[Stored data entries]
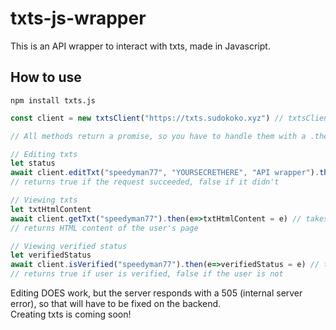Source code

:# txts-js-wrapper
This is an API wrapper to interact with txts, made in Javascript.
## How to use
```
npm install txts.js
```
```js
const client = new txtsClient("https://txts.sudokoko.xyz") // txtsClient takes one parameter, the URL of the instance you are trying to interact with.

// All methods return a promise, so you have to handle them with a .then block, and for error handling you can add a .catch block.

// Editing txts
let status
await client.editTxt("speedyman77", "YOURSECRETHERE", "API wrapper").then(e=>status = e) // takes three parameters, username, page secret and the content you want to add in
// returns true if the request succeeded, false if it didn't

// Viewing txts
let txtHtmlContent
await client.getTxt("speedyman77").then(e=>txtHtmlContent = e) // takes one parameter which is username
// returns HTML content of the user's page

// Viewing verified status
let verifiedStatus
await client.isVerified("speedyman77").then(e=>verifiedStatus = e) // takes one parameter in which is username
// returns true if user is verified, false if the user is not
```
Editing DOES work, but the server responds with a 505 (internal server error), so that will have to be fixed on the backend.<br>
Creating txts is coming soon!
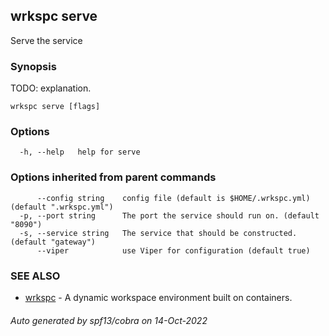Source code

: ## wrkspc serve

Serve the service

### Synopsis


TODO: explanation.


```
wrkspc serve [flags]
```

### Options

```
  -h, --help   help for serve
```

### Options inherited from parent commands

```
      --config string    config file (default is $HOME/.wrkspc.yml) (default ".wrkspc.yml")
  -p, --port string      The port the service should run on. (default "8090")
  -s, --service string   The service that should be constructed. (default "gateway")
      --viper            use Viper for configuration (default true)
```

### SEE ALSO

* [wrkspc](wrkspc.md)	 - A dynamic workspace environment built on containers.

###### Auto generated by spf13/cobra on 14-Oct-2022
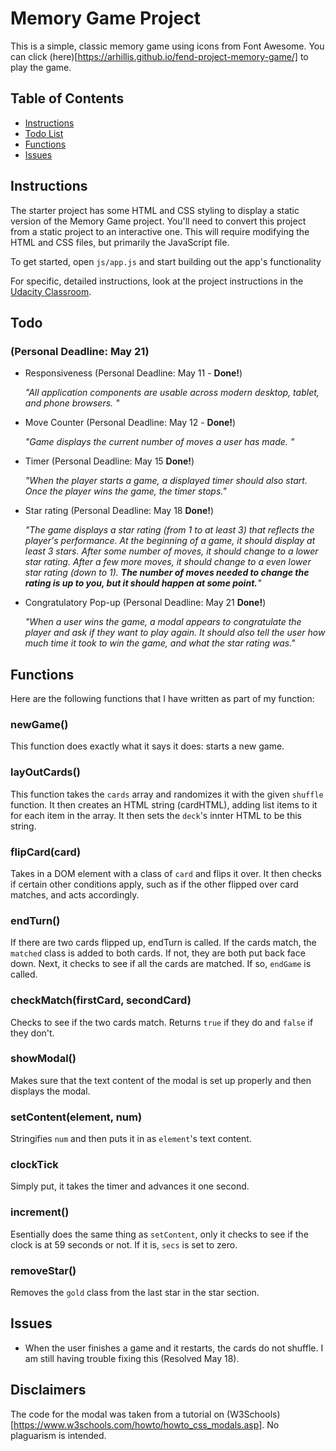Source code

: # Memory Game Project

This is a simple, classic memory game using icons from Font Awesome. You can click (here)[https://arhillis.github.io/fend-project-memory-game/] to play the game.

## Table of Contents

* [Instructions](#instructions)
* [Todo List](#todo)
* [Functions](#functions)
* [Issues](#issues)

## Instructions

The starter project has some HTML and CSS styling to display a static version of the Memory Game project. You'll need to convert this project from a static project to an interactive one. This will require modifying the HTML and CSS files, but primarily the JavaScript file.

To get started, open `js/app.js` and start building out the app's functionality

For specific, detailed instructions, look at the project instructions in the [Udacity Classroom](https://classroom.udacity.com/me).

## Todo 
### (Personal Deadline: May 21)

* Responsiveness (Personal Deadline: May 11 - **Done!**)

    _"All application components are usable across modern desktop, tablet, and phone browsers. "_

* Move Counter (Personal Deadline: May 12 - **Done!**)

    _"Game displays the current number of moves a user has made. "_

* Timer (Personal Deadline: May 15 **Done!**)

    _"When the player starts a game, a displayed timer should also start. Once the player wins the game, the timer stops."_

* Star rating (Personal Deadline: May 18 **Done!**)

    _"The game displays a star rating (from 1 to at least 3) that reflects the player's performance. At the beginning of a game, it should display at least 3 stars. After some number of moves, it should change to a lower star rating. After a few more moves, it should change to a even lower star rating (down to 1). __The number of moves needed to change the rating is up to you, but it should happen at some point.__"_

* Congratulatory Pop-up (Personal Deadline: May 21  **Done!**)

    _"When a user wins the game, a modal appears to congratulate the player and ask if they want to play again. It should also tell the user how much time it took to win the game, and what the star rating was."_


## Functions

Here are the following functions that I have written as part of my function:

### newGame()

This function does exactly what it says it does: starts a new game. 

### layOutCards()

This function takes the ```cards``` array and randomizes it with the given ``shuffle`` function. It then creates an HTML string (cardHTML), adding list items to it for each item in the array. It then sets the ``deck``'s innter HTML to be this string.

### flipCard(card)

Takes in a DOM element with a class of ```card``` and flips it over. It then checks if certain other conditions apply, such as if the other flipped over card matches, and acts accordingly.

### endTurn()

If there are two cards flipped up, endTurn is called. If the cards match, the ```matched``` class is added to both cards. If not, they are both put back face down. Next, it checks to see if all the cards are matched. If so, ```endGame``` is called.

### checkMatch(firstCard, secondCard)

Checks to see if the two cards match. Returns ```true``` if they do and ```false``` if they don't.

### showModal()

Makes sure that the text content of the modal is set up properly and then displays the modal.

### setContent(element, num)

Stringifies ```num``` and then puts it in as ```element```'s text content.

### clockTick

Simply put, it takes the timer and advances it one second.

### increment()

Esentially does the same thing as ```setContent```, only it checks to see if the clock is at 59 seconds or not. If it is, ```secs``` is set to zero.

### removeStar()

Removes the ```gold``` class from the last star in the star section.

## Issues

* When the user finishes a game and it restarts, the cards do not shuffle. I am still having trouble fixing this (Resolved May 18).

## Disclaimers

The code for the modal was taken from a tutorial on (W3Schools)[https://www.w3schools.com/howto/howto_css_modals.asp]. No plaguarism is intended.
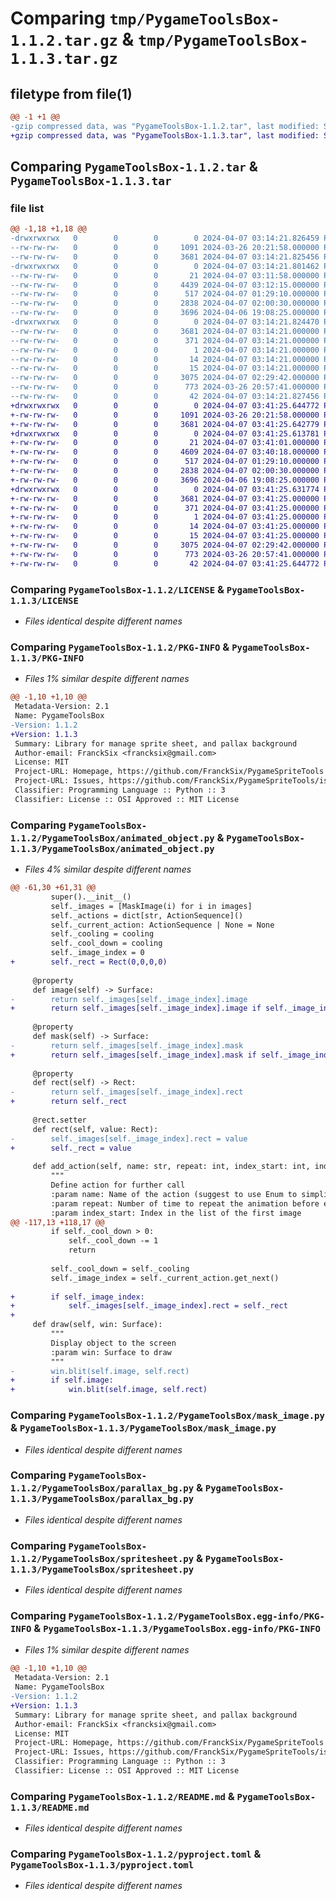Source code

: # Comparing `tmp/PygameToolsBox-1.1.2.tar.gz` & `tmp/PygameToolsBox-1.1.3.tar.gz`

## filetype from file(1)

```diff
@@ -1 +1 @@
-gzip compressed data, was "PygameToolsBox-1.1.2.tar", last modified: Sun Apr  7 03:14:21 2024, max compression
+gzip compressed data, was "PygameToolsBox-1.1.3.tar", last modified: Sun Apr  7 03:41:25 2024, max compression
```

## Comparing `PygameToolsBox-1.1.2.tar` & `PygameToolsBox-1.1.3.tar`

### file list

```diff
@@ -1,18 +1,18 @@
-drwxrwxrwx   0        0        0        0 2024-04-07 03:14:21.826459 PygameToolsBox-1.1.2/
--rw-rw-rw-   0        0        0     1091 2024-03-26 20:21:58.000000 PygameToolsBox-1.1.2/LICENSE
--rw-rw-rw-   0        0        0     3681 2024-04-07 03:14:21.825456 PygameToolsBox-1.1.2/PKG-INFO
-drwxrwxrwx   0        0        0        0 2024-04-07 03:14:21.801462 PygameToolsBox-1.1.2/PygameToolsBox/
--rw-rw-rw-   0        0        0       21 2024-04-07 03:11:58.000000 PygameToolsBox-1.1.2/PygameToolsBox/__init__.py
--rw-rw-rw-   0        0        0     4439 2024-04-07 03:12:15.000000 PygameToolsBox-1.1.2/PygameToolsBox/animated_object.py
--rw-rw-rw-   0        0        0      517 2024-04-07 01:29:10.000000 PygameToolsBox-1.1.2/PygameToolsBox/mask_image.py
--rw-rw-rw-   0        0        0     2838 2024-04-07 02:00:30.000000 PygameToolsBox-1.1.2/PygameToolsBox/parallax_bg.py
--rw-rw-rw-   0        0        0     3696 2024-04-06 19:08:25.000000 PygameToolsBox-1.1.2/PygameToolsBox/spritesheet.py
-drwxrwxrwx   0        0        0        0 2024-04-07 03:14:21.824470 PygameToolsBox-1.1.2/PygameToolsBox.egg-info/
--rw-rw-rw-   0        0        0     3681 2024-04-07 03:14:21.000000 PygameToolsBox-1.1.2/PygameToolsBox.egg-info/PKG-INFO
--rw-rw-rw-   0        0        0      371 2024-04-07 03:14:21.000000 PygameToolsBox-1.1.2/PygameToolsBox.egg-info/SOURCES.txt
--rw-rw-rw-   0        0        0        1 2024-04-07 03:14:21.000000 PygameToolsBox-1.1.2/PygameToolsBox.egg-info/dependency_links.txt
--rw-rw-rw-   0        0        0       14 2024-04-07 03:14:21.000000 PygameToolsBox-1.1.2/PygameToolsBox.egg-info/requires.txt
--rw-rw-rw-   0        0        0       15 2024-04-07 03:14:21.000000 PygameToolsBox-1.1.2/PygameToolsBox.egg-info/top_level.txt
--rw-rw-rw-   0        0        0     3075 2024-04-07 02:29:42.000000 PygameToolsBox-1.1.2/README.md
--rw-rw-rw-   0        0        0      773 2024-03-26 20:57:41.000000 PygameToolsBox-1.1.2/pyproject.toml
--rw-rw-rw-   0        0        0       42 2024-04-07 03:14:21.827456 PygameToolsBox-1.1.2/setup.cfg
+drwxrwxrwx   0        0        0        0 2024-04-07 03:41:25.644772 PygameToolsBox-1.1.3/
+-rw-rw-rw-   0        0        0     1091 2024-03-26 20:21:58.000000 PygameToolsBox-1.1.3/LICENSE
+-rw-rw-rw-   0        0        0     3681 2024-04-07 03:41:25.642779 PygameToolsBox-1.1.3/PKG-INFO
+drwxrwxrwx   0        0        0        0 2024-04-07 03:41:25.613781 PygameToolsBox-1.1.3/PygameToolsBox/
+-rw-rw-rw-   0        0        0       21 2024-04-07 03:41:01.000000 PygameToolsBox-1.1.3/PygameToolsBox/__init__.py
+-rw-rw-rw-   0        0        0     4609 2024-04-07 03:40:18.000000 PygameToolsBox-1.1.3/PygameToolsBox/animated_object.py
+-rw-rw-rw-   0        0        0      517 2024-04-07 01:29:10.000000 PygameToolsBox-1.1.3/PygameToolsBox/mask_image.py
+-rw-rw-rw-   0        0        0     2838 2024-04-07 02:00:30.000000 PygameToolsBox-1.1.3/PygameToolsBox/parallax_bg.py
+-rw-rw-rw-   0        0        0     3696 2024-04-06 19:08:25.000000 PygameToolsBox-1.1.3/PygameToolsBox/spritesheet.py
+drwxrwxrwx   0        0        0        0 2024-04-07 03:41:25.631774 PygameToolsBox-1.1.3/PygameToolsBox.egg-info/
+-rw-rw-rw-   0        0        0     3681 2024-04-07 03:41:25.000000 PygameToolsBox-1.1.3/PygameToolsBox.egg-info/PKG-INFO
+-rw-rw-rw-   0        0        0      371 2024-04-07 03:41:25.000000 PygameToolsBox-1.1.3/PygameToolsBox.egg-info/SOURCES.txt
+-rw-rw-rw-   0        0        0        1 2024-04-07 03:41:25.000000 PygameToolsBox-1.1.3/PygameToolsBox.egg-info/dependency_links.txt
+-rw-rw-rw-   0        0        0       14 2024-04-07 03:41:25.000000 PygameToolsBox-1.1.3/PygameToolsBox.egg-info/requires.txt
+-rw-rw-rw-   0        0        0       15 2024-04-07 03:41:25.000000 PygameToolsBox-1.1.3/PygameToolsBox.egg-info/top_level.txt
+-rw-rw-rw-   0        0        0     3075 2024-04-07 02:29:42.000000 PygameToolsBox-1.1.3/README.md
+-rw-rw-rw-   0        0        0      773 2024-03-26 20:57:41.000000 PygameToolsBox-1.1.3/pyproject.toml
+-rw-rw-rw-   0        0        0       42 2024-04-07 03:41:25.644772 PygameToolsBox-1.1.3/setup.cfg
```

### Comparing `PygameToolsBox-1.1.2/LICENSE` & `PygameToolsBox-1.1.3/LICENSE`

 * *Files identical despite different names*

### Comparing `PygameToolsBox-1.1.2/PKG-INFO` & `PygameToolsBox-1.1.3/PKG-INFO`

 * *Files 1% similar despite different names*

```diff
@@ -1,10 +1,10 @@
 Metadata-Version: 2.1
 Name: PygameToolsBox
-Version: 1.1.2
+Version: 1.1.3
 Summary: Library for manage sprite sheet, and pallax background
 Author-email: FranckSix <francksix@gmail.com>
 License: MIT
 Project-URL: Homepage, https://github.com/FranckSix/PygameSpriteTools
 Project-URL: Issues, https://github.com/FranckSix/PygameSpriteTools/issues
 Classifier: Programming Language :: Python :: 3
 Classifier: License :: OSI Approved :: MIT License
```

### Comparing `PygameToolsBox-1.1.2/PygameToolsBox/animated_object.py` & `PygameToolsBox-1.1.3/PygameToolsBox/animated_object.py`

 * *Files 4% similar despite different names*

```diff
@@ -61,30 +61,31 @@
         super().__init__()
         self._images = [MaskImage(i) for i in images]
         self._actions = dict[str, ActionSequence]()
         self._current_action: ActionSequence | None = None
         self._cooling = cooling
         self._cool_down = cooling
         self._image_index = 0
+        self._rect = Rect(0,0,0,0)
 
     @property
     def image(self) -> Surface:
-        return self._images[self._image_index].image
+        return self._images[self._image_index].image if self._image_index else None
 
     @property
     def mask(self) -> Surface:
-        return self._images[self._image_index].mask
+        return self._images[self._image_index].mask if self._image_index else None
 
     @property
     def rect(self) -> Rect:
-        return self._images[self._image_index].rect
+        return self._rect
 
     @rect.setter
     def rect(self, value: Rect):
-        self._images[self._image_index].rect = value
+        self._rect = value
 
     def add_action(self, name: str, repeat: int, index_start: int, index_end: int):
         """
         Define action for further call
         :param name: Name of the action (suggest to use Enum to simplify)
         :param repeat: Number of time to repeat the animation before end. Set to -1 to infinite loop
         :param index_start: Index in the list of the first image
@@ -117,13 +118,17 @@
         if self._cool_down > 0:
             self._cool_down -= 1
             return
 
         self._cool_down = self._cooling
         self._image_index = self._current_action.get_next()
 
+        if self._image_index:
+            self._images[self._image_index].rect = self._rect
+
     def draw(self, win: Surface):
         """
         Display object to the screen
         :param win: Surface to draw
         """
-        win.blit(self.image, self.rect)
+        if self.image:
+            win.blit(self.image, self.rect)
```

### Comparing `PygameToolsBox-1.1.2/PygameToolsBox/mask_image.py` & `PygameToolsBox-1.1.3/PygameToolsBox/mask_image.py`

 * *Files identical despite different names*

### Comparing `PygameToolsBox-1.1.2/PygameToolsBox/parallax_bg.py` & `PygameToolsBox-1.1.3/PygameToolsBox/parallax_bg.py`

 * *Files identical despite different names*

### Comparing `PygameToolsBox-1.1.2/PygameToolsBox/spritesheet.py` & `PygameToolsBox-1.1.3/PygameToolsBox/spritesheet.py`

 * *Files identical despite different names*

### Comparing `PygameToolsBox-1.1.2/PygameToolsBox.egg-info/PKG-INFO` & `PygameToolsBox-1.1.3/PygameToolsBox.egg-info/PKG-INFO`

 * *Files 1% similar despite different names*

```diff
@@ -1,10 +1,10 @@
 Metadata-Version: 2.1
 Name: PygameToolsBox
-Version: 1.1.2
+Version: 1.1.3
 Summary: Library for manage sprite sheet, and pallax background
 Author-email: FranckSix <francksix@gmail.com>
 License: MIT
 Project-URL: Homepage, https://github.com/FranckSix/PygameSpriteTools
 Project-URL: Issues, https://github.com/FranckSix/PygameSpriteTools/issues
 Classifier: Programming Language :: Python :: 3
 Classifier: License :: OSI Approved :: MIT License
```

### Comparing `PygameToolsBox-1.1.2/README.md` & `PygameToolsBox-1.1.3/README.md`

 * *Files identical despite different names*

### Comparing `PygameToolsBox-1.1.2/pyproject.toml` & `PygameToolsBox-1.1.3/pyproject.toml`

 * *Files identical despite different names*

What you will do: Scan the records above for the word "ActionSequence". Show each line in which it appears.

Exercise output:
         self._actions = dict[str, ActionSequence]()
         self._current_action: ActionSequence | None = None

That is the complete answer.